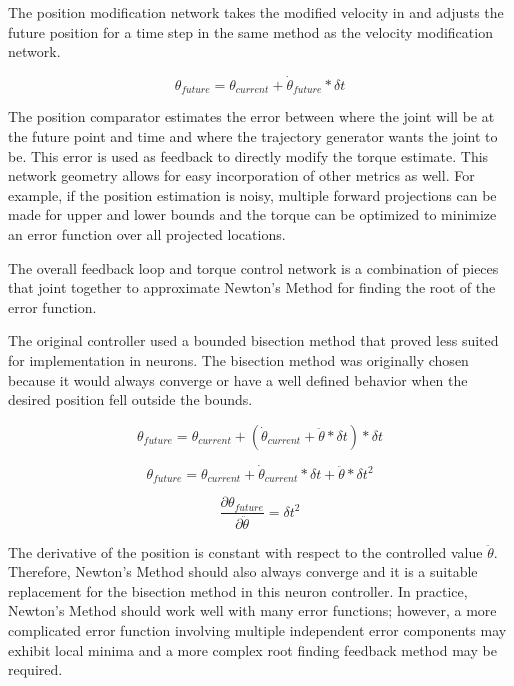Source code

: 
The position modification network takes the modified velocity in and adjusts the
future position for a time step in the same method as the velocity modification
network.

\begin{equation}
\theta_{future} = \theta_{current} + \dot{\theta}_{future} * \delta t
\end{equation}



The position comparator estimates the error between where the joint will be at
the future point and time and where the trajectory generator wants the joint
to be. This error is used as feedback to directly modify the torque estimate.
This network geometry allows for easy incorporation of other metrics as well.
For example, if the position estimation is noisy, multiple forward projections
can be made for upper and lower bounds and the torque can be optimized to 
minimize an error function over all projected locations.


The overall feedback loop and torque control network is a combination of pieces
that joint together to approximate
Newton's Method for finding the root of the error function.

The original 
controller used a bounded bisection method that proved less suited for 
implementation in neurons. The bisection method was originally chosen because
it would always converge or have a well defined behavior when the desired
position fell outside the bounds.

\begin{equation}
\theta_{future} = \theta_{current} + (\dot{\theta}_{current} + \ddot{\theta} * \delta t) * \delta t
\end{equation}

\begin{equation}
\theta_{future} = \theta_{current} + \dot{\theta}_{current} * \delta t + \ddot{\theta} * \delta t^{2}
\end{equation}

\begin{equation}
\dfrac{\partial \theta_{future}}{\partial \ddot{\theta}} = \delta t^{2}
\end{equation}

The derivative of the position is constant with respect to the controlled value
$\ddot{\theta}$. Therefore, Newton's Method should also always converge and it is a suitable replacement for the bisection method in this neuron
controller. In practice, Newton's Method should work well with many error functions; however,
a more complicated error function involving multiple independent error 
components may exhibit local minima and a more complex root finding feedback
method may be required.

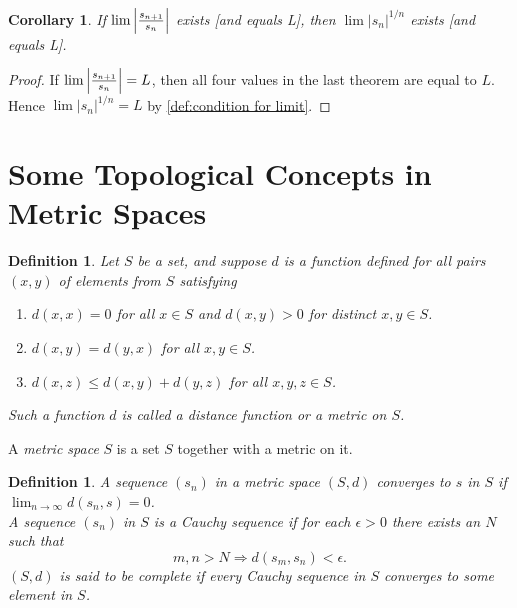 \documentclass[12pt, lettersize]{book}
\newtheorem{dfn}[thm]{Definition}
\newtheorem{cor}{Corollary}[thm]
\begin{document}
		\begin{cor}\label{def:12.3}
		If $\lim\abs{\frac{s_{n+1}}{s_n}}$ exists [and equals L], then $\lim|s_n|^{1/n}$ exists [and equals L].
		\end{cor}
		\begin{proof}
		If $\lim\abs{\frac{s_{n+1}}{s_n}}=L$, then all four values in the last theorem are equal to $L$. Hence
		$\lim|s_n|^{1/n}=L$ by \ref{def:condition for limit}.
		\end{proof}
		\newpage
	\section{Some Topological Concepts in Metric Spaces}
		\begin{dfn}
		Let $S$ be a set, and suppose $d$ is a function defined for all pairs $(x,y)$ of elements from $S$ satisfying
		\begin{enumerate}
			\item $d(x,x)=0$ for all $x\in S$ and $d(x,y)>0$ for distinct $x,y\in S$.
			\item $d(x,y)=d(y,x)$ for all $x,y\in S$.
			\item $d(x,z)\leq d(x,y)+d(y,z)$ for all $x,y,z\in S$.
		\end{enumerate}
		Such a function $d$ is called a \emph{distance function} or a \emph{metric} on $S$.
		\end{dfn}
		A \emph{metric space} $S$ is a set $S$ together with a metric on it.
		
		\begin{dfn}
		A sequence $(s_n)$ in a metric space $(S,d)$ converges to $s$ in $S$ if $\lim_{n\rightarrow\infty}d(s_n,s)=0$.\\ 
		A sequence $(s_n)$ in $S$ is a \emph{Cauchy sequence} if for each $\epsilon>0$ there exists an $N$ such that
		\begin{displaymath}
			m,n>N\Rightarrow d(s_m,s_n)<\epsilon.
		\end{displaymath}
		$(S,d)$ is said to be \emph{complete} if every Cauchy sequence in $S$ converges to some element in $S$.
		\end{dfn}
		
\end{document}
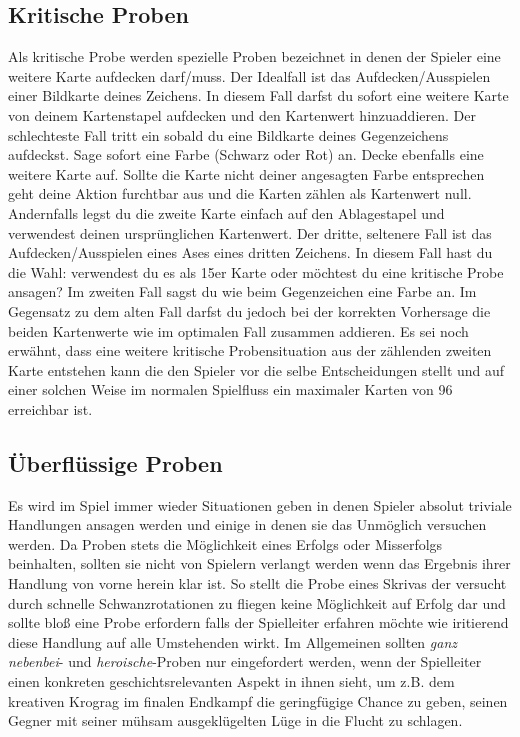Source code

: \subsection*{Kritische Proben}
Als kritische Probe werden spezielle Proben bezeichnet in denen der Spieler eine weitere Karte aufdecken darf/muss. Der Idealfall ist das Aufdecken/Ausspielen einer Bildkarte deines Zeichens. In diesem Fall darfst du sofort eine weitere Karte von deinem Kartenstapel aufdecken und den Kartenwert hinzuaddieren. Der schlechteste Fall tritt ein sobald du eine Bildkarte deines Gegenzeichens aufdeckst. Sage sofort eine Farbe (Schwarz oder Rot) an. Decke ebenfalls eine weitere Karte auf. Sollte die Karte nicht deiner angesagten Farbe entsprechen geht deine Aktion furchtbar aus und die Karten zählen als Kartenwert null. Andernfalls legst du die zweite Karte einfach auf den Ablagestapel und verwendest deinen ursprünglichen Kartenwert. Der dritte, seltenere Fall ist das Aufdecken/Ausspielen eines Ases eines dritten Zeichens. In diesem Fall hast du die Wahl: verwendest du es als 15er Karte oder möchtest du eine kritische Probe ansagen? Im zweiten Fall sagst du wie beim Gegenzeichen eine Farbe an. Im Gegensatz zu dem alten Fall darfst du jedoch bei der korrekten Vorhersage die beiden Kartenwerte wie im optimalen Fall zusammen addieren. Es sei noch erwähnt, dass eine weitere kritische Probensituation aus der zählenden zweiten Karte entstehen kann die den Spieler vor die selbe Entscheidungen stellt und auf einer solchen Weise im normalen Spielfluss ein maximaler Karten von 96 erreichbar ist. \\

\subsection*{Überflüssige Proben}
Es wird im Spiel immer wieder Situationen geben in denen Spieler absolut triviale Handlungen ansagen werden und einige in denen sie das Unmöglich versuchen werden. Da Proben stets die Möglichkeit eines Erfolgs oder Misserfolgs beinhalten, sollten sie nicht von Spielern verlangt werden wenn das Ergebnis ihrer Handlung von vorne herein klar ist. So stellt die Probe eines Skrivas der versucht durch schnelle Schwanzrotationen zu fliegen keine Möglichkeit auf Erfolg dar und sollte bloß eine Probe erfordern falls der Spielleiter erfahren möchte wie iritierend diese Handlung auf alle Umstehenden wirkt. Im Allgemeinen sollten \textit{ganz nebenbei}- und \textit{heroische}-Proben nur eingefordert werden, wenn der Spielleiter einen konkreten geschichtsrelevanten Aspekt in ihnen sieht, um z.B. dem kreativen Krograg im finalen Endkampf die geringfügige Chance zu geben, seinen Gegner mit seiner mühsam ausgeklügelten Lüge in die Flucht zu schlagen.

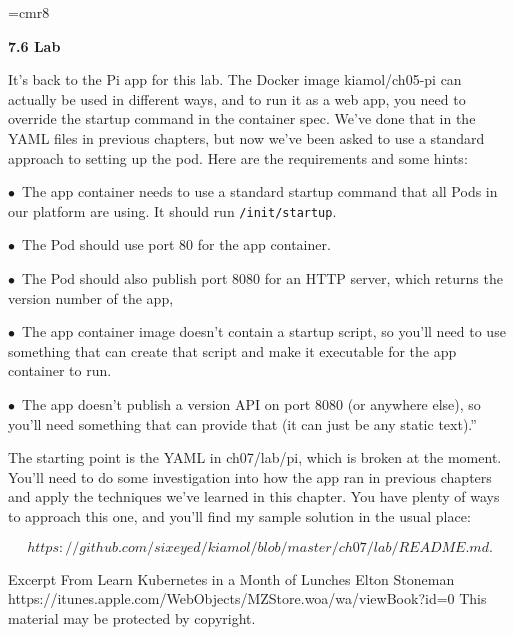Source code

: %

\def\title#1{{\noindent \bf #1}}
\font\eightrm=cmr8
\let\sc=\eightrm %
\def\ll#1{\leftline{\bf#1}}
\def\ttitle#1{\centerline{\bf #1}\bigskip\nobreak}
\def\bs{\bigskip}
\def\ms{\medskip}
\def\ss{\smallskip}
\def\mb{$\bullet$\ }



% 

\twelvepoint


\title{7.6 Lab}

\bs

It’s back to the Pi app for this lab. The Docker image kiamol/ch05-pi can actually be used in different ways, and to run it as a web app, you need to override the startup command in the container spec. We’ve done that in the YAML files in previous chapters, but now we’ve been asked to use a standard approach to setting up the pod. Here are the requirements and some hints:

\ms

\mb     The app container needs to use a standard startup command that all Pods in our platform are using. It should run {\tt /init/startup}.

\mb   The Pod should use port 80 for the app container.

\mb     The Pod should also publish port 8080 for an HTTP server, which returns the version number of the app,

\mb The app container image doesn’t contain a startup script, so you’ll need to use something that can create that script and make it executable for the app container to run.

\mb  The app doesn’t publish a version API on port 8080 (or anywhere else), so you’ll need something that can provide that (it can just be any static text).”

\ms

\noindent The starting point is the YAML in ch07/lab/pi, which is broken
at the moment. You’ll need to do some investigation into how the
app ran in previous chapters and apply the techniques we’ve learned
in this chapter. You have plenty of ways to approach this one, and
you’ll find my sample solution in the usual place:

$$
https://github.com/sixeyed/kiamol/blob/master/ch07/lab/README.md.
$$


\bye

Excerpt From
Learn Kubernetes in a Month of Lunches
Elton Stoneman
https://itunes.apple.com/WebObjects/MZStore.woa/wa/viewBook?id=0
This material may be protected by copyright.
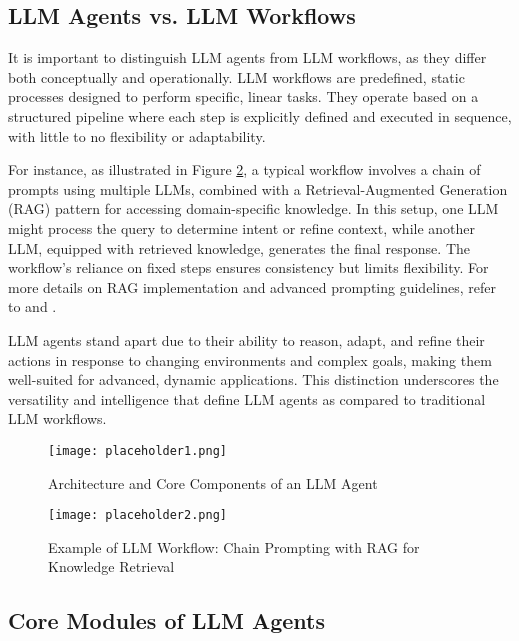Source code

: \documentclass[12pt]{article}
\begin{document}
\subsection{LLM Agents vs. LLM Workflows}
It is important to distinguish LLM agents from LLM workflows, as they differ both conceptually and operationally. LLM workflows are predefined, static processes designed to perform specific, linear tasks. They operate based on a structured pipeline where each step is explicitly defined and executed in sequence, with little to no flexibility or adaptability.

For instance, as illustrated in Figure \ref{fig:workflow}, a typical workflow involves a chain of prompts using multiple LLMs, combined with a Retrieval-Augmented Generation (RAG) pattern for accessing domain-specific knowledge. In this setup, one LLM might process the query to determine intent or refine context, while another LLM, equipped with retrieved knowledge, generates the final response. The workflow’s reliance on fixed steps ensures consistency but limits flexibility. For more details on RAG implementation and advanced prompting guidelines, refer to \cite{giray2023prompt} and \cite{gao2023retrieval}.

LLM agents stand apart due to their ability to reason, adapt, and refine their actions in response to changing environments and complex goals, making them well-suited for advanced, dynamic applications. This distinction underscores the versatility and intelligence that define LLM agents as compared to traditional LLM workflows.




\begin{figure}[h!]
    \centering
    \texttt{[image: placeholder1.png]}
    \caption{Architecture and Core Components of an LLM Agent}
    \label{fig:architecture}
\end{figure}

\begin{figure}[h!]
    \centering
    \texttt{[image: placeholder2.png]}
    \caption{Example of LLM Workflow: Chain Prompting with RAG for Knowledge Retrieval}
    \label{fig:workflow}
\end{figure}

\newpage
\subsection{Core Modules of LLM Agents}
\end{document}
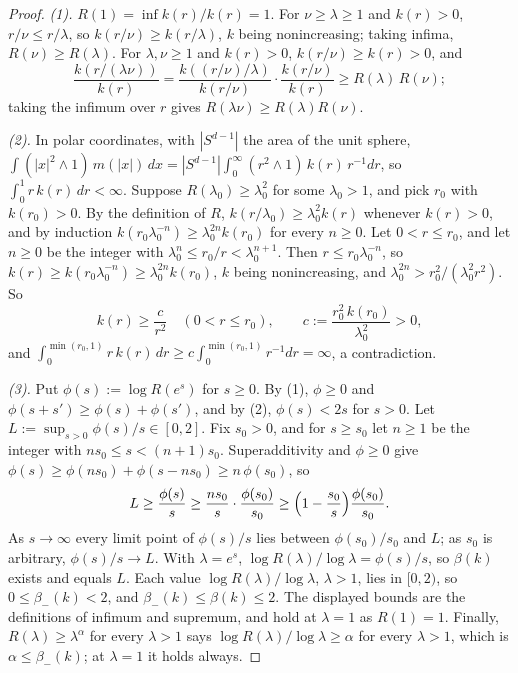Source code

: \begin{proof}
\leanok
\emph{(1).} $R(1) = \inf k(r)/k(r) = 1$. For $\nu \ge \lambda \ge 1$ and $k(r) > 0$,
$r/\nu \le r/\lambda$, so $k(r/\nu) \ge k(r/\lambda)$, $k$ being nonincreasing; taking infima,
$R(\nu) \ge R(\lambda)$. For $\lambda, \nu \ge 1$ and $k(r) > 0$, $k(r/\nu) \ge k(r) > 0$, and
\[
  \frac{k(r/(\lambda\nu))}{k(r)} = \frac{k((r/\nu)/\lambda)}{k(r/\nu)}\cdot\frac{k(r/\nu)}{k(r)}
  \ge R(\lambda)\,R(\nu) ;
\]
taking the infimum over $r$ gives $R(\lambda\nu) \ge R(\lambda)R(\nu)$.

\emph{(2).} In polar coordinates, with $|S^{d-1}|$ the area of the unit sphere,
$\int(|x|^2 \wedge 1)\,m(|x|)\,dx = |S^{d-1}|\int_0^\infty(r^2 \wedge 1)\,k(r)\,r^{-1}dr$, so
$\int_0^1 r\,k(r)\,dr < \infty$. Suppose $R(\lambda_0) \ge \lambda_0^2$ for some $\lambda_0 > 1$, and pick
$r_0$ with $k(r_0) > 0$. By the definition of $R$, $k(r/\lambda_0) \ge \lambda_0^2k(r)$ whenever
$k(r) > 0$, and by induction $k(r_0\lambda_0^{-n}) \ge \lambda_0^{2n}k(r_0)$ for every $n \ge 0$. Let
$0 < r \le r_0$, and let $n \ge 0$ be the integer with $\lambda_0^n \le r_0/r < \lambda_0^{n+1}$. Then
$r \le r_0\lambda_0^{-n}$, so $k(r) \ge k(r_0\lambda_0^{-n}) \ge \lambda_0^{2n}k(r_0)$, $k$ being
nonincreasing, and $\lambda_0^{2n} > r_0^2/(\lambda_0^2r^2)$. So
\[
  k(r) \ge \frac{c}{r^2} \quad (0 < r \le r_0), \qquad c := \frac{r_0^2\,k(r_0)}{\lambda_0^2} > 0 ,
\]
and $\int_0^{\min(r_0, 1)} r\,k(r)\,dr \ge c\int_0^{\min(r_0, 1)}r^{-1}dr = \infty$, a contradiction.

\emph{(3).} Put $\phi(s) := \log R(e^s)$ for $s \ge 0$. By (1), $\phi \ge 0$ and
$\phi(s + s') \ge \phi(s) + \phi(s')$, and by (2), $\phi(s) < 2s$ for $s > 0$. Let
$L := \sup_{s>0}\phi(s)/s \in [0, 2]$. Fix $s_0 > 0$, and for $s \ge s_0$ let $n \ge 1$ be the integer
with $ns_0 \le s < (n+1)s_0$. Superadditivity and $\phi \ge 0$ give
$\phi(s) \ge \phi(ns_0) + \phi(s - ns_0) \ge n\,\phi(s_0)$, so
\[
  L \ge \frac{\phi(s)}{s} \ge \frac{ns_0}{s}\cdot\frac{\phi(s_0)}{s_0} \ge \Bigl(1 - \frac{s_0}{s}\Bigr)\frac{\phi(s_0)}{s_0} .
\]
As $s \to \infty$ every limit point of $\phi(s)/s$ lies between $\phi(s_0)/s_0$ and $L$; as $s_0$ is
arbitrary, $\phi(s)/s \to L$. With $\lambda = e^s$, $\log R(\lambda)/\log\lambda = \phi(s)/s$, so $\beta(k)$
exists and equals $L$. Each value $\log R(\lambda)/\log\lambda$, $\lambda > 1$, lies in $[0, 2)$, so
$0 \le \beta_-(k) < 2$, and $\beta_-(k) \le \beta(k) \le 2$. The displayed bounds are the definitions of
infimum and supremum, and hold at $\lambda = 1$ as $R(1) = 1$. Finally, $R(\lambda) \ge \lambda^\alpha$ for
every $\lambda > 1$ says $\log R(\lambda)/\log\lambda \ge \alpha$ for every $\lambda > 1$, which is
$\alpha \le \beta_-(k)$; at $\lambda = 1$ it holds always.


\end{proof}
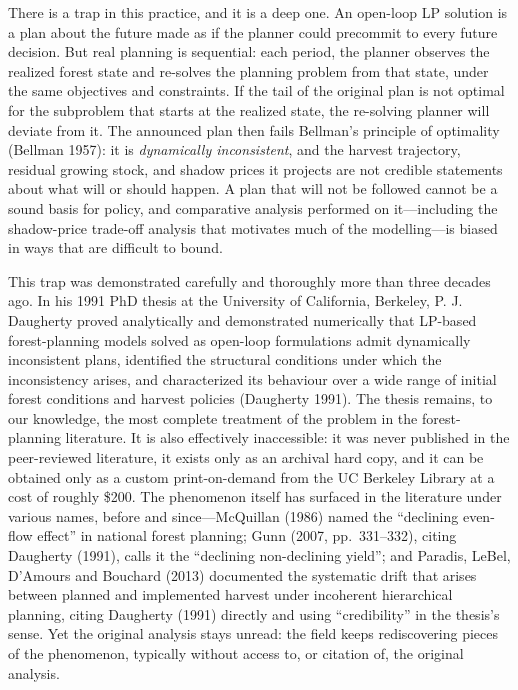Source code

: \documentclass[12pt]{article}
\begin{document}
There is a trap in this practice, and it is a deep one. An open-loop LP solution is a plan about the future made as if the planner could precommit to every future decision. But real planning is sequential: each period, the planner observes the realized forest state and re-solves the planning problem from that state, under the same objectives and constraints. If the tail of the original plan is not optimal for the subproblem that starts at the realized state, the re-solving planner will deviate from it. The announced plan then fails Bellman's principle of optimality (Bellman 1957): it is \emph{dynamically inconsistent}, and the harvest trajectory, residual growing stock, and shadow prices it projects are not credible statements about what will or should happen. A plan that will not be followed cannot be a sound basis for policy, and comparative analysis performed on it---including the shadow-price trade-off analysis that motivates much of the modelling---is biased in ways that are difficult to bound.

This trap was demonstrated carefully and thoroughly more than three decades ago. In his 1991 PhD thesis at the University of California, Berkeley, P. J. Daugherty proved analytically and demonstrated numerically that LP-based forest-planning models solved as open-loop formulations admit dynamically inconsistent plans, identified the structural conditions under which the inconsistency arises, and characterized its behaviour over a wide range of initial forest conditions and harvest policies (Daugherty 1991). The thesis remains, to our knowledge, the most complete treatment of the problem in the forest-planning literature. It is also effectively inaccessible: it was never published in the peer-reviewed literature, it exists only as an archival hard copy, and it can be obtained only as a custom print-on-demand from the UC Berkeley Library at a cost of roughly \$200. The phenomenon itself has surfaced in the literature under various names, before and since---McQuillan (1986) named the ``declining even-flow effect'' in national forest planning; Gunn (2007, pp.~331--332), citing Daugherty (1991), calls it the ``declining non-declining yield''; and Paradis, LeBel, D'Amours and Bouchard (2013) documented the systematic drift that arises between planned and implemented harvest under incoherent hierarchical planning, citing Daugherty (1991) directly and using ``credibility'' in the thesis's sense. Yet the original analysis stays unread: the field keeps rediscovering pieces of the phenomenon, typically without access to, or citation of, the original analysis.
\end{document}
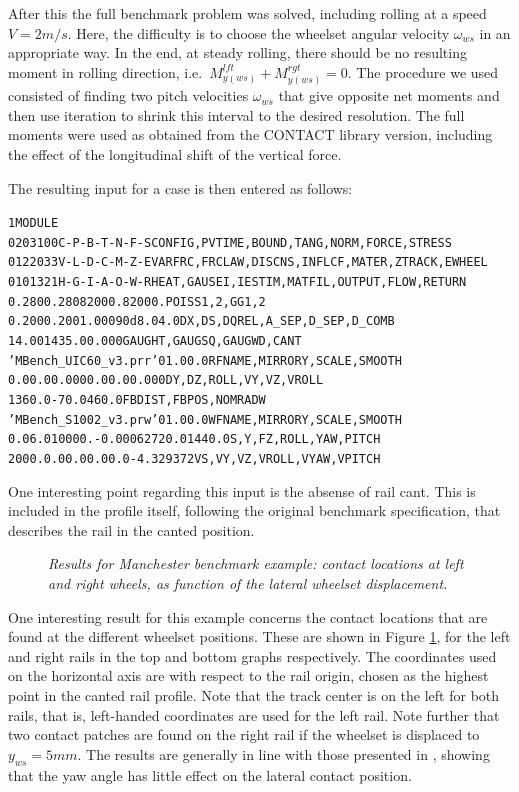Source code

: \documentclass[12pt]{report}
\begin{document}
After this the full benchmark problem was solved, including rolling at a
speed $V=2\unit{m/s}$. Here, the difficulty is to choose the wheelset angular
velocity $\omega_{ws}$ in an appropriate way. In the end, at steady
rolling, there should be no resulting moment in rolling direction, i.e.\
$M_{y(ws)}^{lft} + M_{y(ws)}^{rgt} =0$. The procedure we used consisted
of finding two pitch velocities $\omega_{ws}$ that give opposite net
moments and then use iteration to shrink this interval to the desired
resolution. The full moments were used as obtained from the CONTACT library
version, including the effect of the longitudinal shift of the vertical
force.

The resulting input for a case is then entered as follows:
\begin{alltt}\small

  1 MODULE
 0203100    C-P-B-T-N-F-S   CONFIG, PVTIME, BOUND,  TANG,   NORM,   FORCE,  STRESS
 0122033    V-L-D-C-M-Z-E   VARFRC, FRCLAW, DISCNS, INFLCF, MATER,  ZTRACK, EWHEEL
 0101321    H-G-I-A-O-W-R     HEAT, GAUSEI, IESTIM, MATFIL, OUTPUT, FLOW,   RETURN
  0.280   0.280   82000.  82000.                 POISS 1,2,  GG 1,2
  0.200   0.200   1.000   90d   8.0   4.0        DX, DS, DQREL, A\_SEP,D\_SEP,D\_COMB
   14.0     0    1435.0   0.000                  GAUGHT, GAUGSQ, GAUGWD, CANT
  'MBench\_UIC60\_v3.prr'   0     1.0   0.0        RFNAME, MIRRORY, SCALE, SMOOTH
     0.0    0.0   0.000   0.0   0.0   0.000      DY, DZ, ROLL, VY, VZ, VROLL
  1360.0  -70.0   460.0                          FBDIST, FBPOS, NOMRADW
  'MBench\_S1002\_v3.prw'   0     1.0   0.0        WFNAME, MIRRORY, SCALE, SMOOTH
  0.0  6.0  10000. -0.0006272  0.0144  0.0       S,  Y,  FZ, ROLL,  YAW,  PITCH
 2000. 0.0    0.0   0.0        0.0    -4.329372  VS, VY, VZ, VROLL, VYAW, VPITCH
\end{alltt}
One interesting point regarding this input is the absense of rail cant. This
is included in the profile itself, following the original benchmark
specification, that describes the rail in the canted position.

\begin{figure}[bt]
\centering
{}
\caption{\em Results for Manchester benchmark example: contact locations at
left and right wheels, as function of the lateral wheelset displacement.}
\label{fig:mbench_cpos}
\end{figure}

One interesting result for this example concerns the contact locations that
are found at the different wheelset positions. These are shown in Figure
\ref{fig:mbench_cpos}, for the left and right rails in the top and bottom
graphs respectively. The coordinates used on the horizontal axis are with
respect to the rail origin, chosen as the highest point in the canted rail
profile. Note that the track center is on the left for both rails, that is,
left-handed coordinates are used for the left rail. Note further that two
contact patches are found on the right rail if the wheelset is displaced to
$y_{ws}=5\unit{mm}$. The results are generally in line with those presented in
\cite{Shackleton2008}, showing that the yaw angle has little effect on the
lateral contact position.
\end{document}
----
* [Your goal]: Keep to the stretch from the line containing "at the moment." through the line containing "It is important", both ends included, and copy it exactly from the listing above, minus the pictures.

* [Output for this exercise]:
at the moment. You’ll need to do some investigation into how the
app ran in previous chapters and apply the techniques we’ve learned
in this chapter. You have plenty of ways to approach this one, and
you’ll find my sample solution in the usual place:

$$
https://github.com/sixeyed/kiamol/blob/master/ch07/lab/README.md.
$$


\bye

Excerpt From
Learn Kubernetes in a Month of Lunches
Elton Stoneman
https://itunes.apple.com/WebObjects/MZStore.woa/wa/viewBook?id=0
This material may be protected by copyright.
Source code

: \documentclass[12pt]{article}
\begin{document}
\subsection{LLM Agents vs. LLM Workflows}
It is important to distinguish LLM agents from LLM workflows, as they differ both conceptually and operationally. LLM workflows are predefined, static processes designed to perform specific, linear tasks. They operate based on a structured pipeline where each step is explicitly defined and executed in sequence, with little to no flexibility or adaptability.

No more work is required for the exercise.